#### BRIEF
Your answer should be the lines below from the one holding "We use Sentence" through the one holding "in a csv or", copied exactly and with nothing else.

* * * *

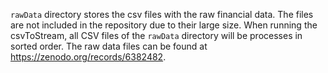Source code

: `rawData` directory stores the csv files with the raw financial data. The files are not included in the repository due to their large size. When running the csvToStream, all CSV files of the `rawData` directory will be processes in sorted order. The raw data files can be found at https://zenodo.org/records/6382482.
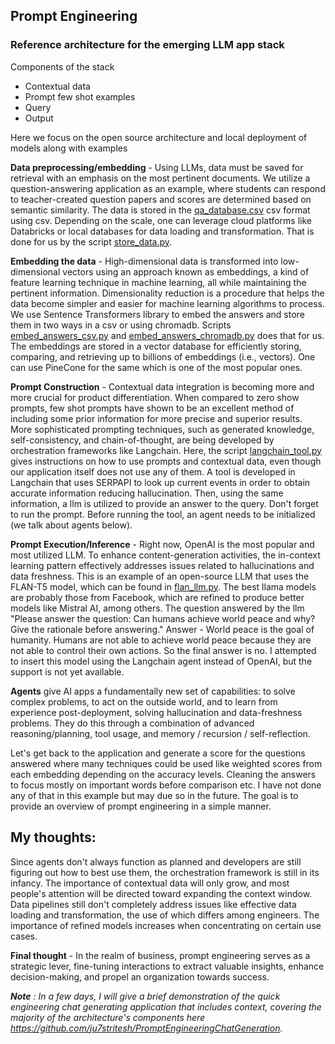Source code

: ## Prompt Engineering

### Reference architecture for the emerging LLM app stack

Components of the stack

- Contextual data
- Prompt few shot examples
- Query
- Output

Here we focus on the open source architecture and local deployment of models along with examples

**Data preprocessing/embedding** - Using LLMs, data must be saved for retrieval with an emphasis on the most pertinent documents. We utilize a question-answering application as an example, where students can respond to teacher-created question papers and scores are determined based on semantic similarity. The data is stored in the [qa_database.csv](qa_database.csv) csv format using csv. Depending on the scale, one can leverage cloud platforms like Databricks or local databases for data loading and transformation.
That is done for us by the script [store_data.py](store_data.py).

**Embedding the data** - High-dimensional data is transformed into low-dimensional vectors using an approach known as embeddings, 
a kind of feature learning technique in machine learning, all while maintaining the pertinent information. Dimensionality reduction 
is a procedure that helps the data become simpler and easier for machine learning algorithms to process.
We use Sentence Transformers library to embed the answers and store them in two ways 
in a csv or using chromadb. Scripts [embed_answers_csv.py](embed_answers_csv.py) and [embed_answers_chromadb.py](embed_answers_chromadb.py)
does that for us. The embeddings are stored in a vector database for efficiently storing, comparing, and retrieving up to billions of embeddings (i.e., vectors).
One can use PineCone for the same which is one of the most popular ones.

**Prompt Construction** - Contextual data integration is becoming more and more crucial for product differentiation. 
When compared to zero show prompts, few shot prompts have shown to be an excellent method of including some prior 
information for more precise and superior results. More sophisticated prompting techniques, such as generated knowledge, self-consistency, and chain-of-thought, are being developed by orchestration frameworks like Langchain.
Here, the script [langchain_tool.py](langchain_tool.py) gives instructions on how to use prompts and contextual data, 
even though our application itself does not use any of them. A tool is developed in Langchain that uses SERPAPI to look up 
current events in order to obtain accurate information reducing hallucination. Then, using the same information, a llm is utilized to provide an answer to the query.
Don't forget to run the prompt. Before running the tool, an agent needs to be initialized (we talk about agents below).

**Prompt Execution/Inference** - Right now, OpenAI is the most popular and most utilized LLM. 
To enhance content-generation activities, the in-context learning pattern effectively addresses issues related to hallucinations and data freshness.
This is an example of an open-source LLM that uses the FLAN-T5 model, which can be found in [flan_llm.py](flan_llm.py).
The best llama models are probably those from Facebook, which are refined to produce better models like Mistral AI, among others.
The question answered by the llm "Please answer the question: Can humans achieve world peace and why? Give the rationale before answering."
Answer - World peace is the goal of humanity. Humans are not able to achieve world peace because they are not able to control their own actions. So the final answer is no.
I attempted to insert this model using the Langchain agent instead of OpenAI, but the support is not yet available.

**Agents** give AI apps a fundamentally new set of capabilities: to solve complex problems, to act on the outside world, and to learn from experience post-deployment, solving hallucination and data-freshness problems. 
They do this through a combination of advanced reasoning/planning, tool usage, and memory / recursion / self-reflection.

Let's get back to the application and generate a score for the questions answered where many techniques could be used like weighted scores from each embedding depending on the accuracy levels. 
Cleaning the answers to focus mostly on important words before comparison etc. 
I have not done any of that in this example but may due so in the future. The goal 
is to provide an overview of prompt engineering in a simple manner.

## My thoughts:
Since agents don't always function as planned and developers are still figuring out how to best use them, the orchestration framework is still in its infancy. 
The importance of contextual data will only grow, and most people's attention will be directed toward expanding the context window. 
Data pipelines still don't completely address issues like effective data loading and transformation, the use of which differs among engineers. 
The importance of refined models increases when concentrating on certain use cases.

**Final thought** - In the realm of business, prompt engineering serves as a strategic lever, 
fine-tuning interactions to extract valuable insights, enhance decision-making, and propel an organization towards success.

_**Note** : In a few days, I will give a brief demonstration of the quick engineering chat generating application that includes context, 
covering the majority of the architecture's components here https://github.com/ju7stritesh/PromptEngineeringChatGeneration._
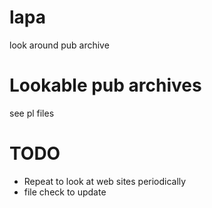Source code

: lapa
====

look around pub archive


Lookable pub archives
=====================
see pl files


TODO
====
 - Repeat to look at web sites periodically
 - file check to update
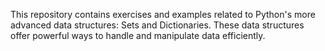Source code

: This repository contains exercises and examples related to Python's more advanced data structures: Sets and Dictionaries.
These data structures offer powerful ways to handle and manipulate data efficiently.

* * * *

#### PROBLEM SOLUTION
We use Sentence Transformers library to embed the answers and store them in two ways 
in a csv or using chromadb. Scripts [embed_answers_csv.py](embed_answers_csv.py) and [embed_answers_chromadb.py](embed_answers_chromadb.py)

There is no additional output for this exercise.